# Input data
★ ★ ★
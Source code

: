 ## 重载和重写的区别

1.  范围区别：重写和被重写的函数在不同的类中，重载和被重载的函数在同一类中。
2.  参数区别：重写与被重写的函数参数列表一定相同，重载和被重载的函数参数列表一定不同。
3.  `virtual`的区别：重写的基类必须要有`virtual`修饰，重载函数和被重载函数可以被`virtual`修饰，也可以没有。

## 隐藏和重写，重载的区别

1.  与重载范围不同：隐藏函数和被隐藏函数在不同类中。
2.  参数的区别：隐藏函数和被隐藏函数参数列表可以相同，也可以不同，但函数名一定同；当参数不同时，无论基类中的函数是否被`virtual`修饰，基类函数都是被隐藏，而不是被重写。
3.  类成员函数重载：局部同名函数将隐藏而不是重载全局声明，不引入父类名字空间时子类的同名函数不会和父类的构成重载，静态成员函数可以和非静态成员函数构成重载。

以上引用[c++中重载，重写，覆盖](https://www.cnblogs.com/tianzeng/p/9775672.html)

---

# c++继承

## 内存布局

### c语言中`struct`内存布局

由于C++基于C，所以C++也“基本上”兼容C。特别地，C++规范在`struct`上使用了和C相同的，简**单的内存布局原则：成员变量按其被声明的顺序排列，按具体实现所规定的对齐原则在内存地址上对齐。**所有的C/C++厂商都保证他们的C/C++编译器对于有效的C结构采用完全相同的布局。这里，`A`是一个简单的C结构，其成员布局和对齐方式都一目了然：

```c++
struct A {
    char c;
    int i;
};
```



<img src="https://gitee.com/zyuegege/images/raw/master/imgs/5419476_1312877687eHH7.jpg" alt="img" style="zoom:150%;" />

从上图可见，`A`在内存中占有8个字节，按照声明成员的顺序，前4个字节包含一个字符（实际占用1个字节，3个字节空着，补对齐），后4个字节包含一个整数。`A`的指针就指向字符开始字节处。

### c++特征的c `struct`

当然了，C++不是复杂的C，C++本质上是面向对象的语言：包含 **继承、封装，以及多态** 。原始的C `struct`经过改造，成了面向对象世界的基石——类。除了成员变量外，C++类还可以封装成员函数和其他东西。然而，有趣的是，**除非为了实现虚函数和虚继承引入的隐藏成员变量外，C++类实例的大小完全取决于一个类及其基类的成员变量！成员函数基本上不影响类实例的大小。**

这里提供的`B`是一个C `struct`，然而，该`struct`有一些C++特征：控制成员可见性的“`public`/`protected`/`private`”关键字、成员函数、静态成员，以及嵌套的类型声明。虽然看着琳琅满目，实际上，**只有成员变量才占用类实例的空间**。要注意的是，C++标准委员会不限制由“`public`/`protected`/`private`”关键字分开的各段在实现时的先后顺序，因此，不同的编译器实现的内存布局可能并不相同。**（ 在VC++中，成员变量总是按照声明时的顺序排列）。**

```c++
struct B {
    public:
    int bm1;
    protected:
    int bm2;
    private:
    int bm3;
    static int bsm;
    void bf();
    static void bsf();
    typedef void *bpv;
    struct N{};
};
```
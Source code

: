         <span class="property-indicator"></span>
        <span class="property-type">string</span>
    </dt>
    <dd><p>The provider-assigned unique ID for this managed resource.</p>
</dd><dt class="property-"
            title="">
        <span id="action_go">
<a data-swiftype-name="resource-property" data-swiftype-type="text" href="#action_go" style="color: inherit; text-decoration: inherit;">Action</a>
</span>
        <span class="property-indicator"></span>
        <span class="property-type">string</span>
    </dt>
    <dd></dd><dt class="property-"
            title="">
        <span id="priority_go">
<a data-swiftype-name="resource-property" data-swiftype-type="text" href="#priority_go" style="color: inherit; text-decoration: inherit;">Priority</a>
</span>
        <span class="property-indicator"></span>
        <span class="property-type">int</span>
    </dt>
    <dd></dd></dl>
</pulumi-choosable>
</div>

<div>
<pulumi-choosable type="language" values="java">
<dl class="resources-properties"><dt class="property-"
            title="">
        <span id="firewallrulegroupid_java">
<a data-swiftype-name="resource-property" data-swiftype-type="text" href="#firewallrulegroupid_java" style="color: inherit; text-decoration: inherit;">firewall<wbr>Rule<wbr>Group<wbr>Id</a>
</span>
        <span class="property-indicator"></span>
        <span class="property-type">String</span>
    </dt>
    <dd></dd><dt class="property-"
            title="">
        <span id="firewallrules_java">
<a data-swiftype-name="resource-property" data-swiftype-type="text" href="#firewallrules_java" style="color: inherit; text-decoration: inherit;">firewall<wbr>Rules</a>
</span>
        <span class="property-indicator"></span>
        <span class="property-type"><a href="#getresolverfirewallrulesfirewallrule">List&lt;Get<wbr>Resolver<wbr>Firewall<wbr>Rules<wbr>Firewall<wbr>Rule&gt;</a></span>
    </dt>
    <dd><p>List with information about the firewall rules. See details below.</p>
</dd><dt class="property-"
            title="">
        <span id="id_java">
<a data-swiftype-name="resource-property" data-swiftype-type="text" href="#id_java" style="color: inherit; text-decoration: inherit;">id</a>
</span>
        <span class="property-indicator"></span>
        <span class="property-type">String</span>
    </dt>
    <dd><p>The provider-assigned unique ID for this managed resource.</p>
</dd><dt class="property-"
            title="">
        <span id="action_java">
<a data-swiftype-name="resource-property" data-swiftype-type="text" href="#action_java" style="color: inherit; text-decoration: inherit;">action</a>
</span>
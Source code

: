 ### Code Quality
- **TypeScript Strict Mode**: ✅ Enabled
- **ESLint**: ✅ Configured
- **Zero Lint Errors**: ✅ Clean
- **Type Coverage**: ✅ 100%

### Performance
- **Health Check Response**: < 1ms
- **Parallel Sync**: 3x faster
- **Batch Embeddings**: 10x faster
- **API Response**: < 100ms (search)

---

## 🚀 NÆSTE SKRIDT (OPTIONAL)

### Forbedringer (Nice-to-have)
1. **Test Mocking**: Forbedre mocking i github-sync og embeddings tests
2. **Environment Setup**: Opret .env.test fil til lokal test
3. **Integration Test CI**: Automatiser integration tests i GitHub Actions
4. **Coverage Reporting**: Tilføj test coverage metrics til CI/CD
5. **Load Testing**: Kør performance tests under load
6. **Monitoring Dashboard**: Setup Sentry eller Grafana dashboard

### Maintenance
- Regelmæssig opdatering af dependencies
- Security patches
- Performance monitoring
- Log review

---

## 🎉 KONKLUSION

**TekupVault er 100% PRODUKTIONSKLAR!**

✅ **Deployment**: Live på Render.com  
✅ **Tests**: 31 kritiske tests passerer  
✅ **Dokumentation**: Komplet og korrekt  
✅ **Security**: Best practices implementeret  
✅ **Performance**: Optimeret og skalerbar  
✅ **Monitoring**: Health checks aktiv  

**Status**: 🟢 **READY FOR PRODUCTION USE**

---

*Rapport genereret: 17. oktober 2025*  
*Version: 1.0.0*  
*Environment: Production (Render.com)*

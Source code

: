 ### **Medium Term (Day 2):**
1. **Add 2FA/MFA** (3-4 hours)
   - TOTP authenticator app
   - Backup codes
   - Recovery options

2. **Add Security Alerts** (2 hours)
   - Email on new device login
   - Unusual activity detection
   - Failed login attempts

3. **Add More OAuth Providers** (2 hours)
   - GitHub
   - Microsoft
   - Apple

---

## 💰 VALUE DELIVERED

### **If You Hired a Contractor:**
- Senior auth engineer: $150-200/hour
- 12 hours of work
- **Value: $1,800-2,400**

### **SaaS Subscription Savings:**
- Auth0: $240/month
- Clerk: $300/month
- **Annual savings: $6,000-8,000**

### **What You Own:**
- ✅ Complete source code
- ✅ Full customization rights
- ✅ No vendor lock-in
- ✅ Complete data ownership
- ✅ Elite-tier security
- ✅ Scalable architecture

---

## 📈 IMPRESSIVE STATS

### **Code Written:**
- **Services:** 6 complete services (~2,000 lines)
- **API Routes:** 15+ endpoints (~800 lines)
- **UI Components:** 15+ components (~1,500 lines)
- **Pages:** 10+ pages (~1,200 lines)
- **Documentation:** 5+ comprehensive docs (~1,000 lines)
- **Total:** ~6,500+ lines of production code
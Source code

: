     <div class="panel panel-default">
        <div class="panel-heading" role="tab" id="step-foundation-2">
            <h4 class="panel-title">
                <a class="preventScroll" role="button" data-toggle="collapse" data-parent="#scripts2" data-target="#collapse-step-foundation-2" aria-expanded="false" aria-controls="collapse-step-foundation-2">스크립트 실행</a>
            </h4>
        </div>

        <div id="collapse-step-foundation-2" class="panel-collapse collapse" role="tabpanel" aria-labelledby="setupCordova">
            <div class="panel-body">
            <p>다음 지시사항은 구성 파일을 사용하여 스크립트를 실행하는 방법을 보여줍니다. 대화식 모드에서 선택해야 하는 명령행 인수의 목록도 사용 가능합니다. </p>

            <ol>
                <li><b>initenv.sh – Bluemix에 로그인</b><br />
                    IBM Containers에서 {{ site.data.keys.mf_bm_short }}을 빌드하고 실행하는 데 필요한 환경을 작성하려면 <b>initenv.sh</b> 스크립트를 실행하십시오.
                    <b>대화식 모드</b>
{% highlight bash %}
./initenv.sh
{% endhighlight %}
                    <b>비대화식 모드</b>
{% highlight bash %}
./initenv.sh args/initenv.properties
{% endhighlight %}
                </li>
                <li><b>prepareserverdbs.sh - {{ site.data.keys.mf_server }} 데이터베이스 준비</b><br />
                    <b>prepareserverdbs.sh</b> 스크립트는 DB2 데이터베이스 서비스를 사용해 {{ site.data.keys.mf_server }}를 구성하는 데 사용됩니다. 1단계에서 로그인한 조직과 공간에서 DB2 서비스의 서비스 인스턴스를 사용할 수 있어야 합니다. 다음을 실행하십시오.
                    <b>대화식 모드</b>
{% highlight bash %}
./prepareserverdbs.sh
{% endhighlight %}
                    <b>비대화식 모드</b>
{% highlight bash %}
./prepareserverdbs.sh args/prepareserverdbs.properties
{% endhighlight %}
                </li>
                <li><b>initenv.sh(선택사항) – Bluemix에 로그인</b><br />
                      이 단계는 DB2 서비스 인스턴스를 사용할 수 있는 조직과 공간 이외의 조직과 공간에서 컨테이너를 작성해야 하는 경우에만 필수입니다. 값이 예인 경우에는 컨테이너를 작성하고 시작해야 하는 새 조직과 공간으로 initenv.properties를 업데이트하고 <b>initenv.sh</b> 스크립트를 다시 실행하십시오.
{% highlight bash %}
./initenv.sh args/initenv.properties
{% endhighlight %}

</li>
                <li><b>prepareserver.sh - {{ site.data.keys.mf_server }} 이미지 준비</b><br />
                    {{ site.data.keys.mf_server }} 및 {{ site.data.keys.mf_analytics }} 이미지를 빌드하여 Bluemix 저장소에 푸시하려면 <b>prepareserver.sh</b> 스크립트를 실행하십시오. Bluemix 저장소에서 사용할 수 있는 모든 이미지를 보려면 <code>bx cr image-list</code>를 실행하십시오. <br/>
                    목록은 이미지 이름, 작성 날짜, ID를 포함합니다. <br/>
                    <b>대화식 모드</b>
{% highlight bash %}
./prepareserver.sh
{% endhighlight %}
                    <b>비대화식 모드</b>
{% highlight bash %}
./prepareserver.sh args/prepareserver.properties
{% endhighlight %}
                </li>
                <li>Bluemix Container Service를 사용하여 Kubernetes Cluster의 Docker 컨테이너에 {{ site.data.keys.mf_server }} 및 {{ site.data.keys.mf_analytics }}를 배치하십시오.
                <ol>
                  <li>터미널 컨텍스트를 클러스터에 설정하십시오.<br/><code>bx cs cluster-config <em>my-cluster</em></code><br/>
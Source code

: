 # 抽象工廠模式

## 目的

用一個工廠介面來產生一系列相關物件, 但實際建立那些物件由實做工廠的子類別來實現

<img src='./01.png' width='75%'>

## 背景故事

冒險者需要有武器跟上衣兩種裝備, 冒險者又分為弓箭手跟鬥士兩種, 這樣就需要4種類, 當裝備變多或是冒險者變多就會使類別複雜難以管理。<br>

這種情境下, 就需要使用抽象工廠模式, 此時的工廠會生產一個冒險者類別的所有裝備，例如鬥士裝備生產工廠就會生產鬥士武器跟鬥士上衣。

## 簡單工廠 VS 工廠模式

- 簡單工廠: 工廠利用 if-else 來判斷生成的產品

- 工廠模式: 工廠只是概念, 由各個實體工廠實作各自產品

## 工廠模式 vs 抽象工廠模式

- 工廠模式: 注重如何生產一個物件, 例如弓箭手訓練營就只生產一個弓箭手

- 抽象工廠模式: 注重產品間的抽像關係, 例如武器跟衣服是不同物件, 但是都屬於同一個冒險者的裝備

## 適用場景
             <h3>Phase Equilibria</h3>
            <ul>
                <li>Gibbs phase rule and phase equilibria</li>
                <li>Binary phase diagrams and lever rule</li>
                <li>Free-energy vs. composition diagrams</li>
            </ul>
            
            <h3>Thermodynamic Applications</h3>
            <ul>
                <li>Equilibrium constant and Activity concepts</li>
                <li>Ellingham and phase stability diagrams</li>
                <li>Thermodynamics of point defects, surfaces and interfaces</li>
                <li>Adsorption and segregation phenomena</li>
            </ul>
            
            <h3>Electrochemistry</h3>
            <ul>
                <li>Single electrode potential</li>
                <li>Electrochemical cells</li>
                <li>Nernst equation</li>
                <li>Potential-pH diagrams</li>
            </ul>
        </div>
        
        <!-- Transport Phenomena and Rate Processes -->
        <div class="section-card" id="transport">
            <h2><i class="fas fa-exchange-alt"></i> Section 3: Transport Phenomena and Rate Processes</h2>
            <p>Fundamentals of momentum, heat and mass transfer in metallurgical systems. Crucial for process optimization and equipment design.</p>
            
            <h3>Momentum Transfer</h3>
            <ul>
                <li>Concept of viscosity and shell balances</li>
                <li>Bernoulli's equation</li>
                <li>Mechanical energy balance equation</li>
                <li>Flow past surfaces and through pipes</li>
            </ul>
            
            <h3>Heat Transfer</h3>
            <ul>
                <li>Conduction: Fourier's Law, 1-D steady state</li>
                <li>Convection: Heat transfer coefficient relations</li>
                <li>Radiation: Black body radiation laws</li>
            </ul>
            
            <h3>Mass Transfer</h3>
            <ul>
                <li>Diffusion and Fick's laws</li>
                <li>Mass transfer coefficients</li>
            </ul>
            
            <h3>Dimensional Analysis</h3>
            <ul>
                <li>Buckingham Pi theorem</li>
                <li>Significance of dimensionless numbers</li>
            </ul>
★ ★ ★
# Task
Only the lines from the beginning of the material through the line with "当然了，C++不是复杂的C，C++本质上是面向对象的语言：包含 **继承、封装，以及多态** 。原始的C" should appear in the answer, each copied exactly.

# Exercise response
Source code

: ## 重载和重写的区别

1.  范围区别：重写和被重写的函数在不同的类中，重载和被重载的函数在同一类中。
2.  参数区别：重写与被重写的函数参数列表一定相同，重载和被重载的函数参数列表一定不同。
3.  `virtual`的区别：重写的基类必须要有`virtual`修饰，重载函数和被重载函数可以被`virtual`修饰，也可以没有。

## 隐藏和重写，重载的区别

1.  与重载范围不同：隐藏函数和被隐藏函数在不同类中。
2.  参数的区别：隐藏函数和被隐藏函数参数列表可以相同，也可以不同，但函数名一定同；当参数不同时，无论基类中的函数是否被`virtual`修饰，基类函数都是被隐藏，而不是被重写。
3.  类成员函数重载：局部同名函数将隐藏而不是重载全局声明，不引入父类名字空间时子类的同名函数不会和父类的构成重载，静态成员函数可以和非静态成员函数构成重载。

以上引用[c++中重载，重写，覆盖](https://www.cnblogs.com/tianzeng/p/9775672.html)

---

# c++继承

## 内存布局

### c语言中`struct`内存布局

由于C++基于C，所以C++也“基本上”兼容C。特别地，C++规范在`struct`上使用了和C相同的，简**单的内存布局原则：成员变量按其被声明的顺序排列，按具体实现所规定的对齐原则在内存地址上对齐。**所有的C/C++厂商都保证他们的C/C++编译器对于有效的C结构采用完全相同的布局。这里，`A`是一个简单的C结构，其成员布局和对齐方式都一目了然：

```c++
struct A {
    char c;
    int i;
};
```



<img src="https://gitee.com/zyuegege/images/raw/master/imgs/5419476_1312877687eHH7.jpg" alt="img" style="zoom:150%;" />

从上图可见，`A`在内存中占有8个字节，按照声明成员的顺序，前4个字节包含一个字符（实际占用1个字节，3个字节空着，补对齐），后4个字节包含一个整数。`A`的指针就指向字符开始字节处。

### c++特征的c `struct`

当然了，C++不是复杂的C，C++本质上是面向对象的语言：包含 **继承、封装，以及多态** 。原始的C `struct`经过改造，成了面向对象世界的基石——类。除了成员变量外，C++类还可以封装成员函数和其他东西。然而，有趣的是，**除非为了实现虚函数和虚继承引入的隐藏成员变量外，C++类实例的大小完全取决于一个类及其基类的成员变量！成员函数基本上不影响类实例的大小。**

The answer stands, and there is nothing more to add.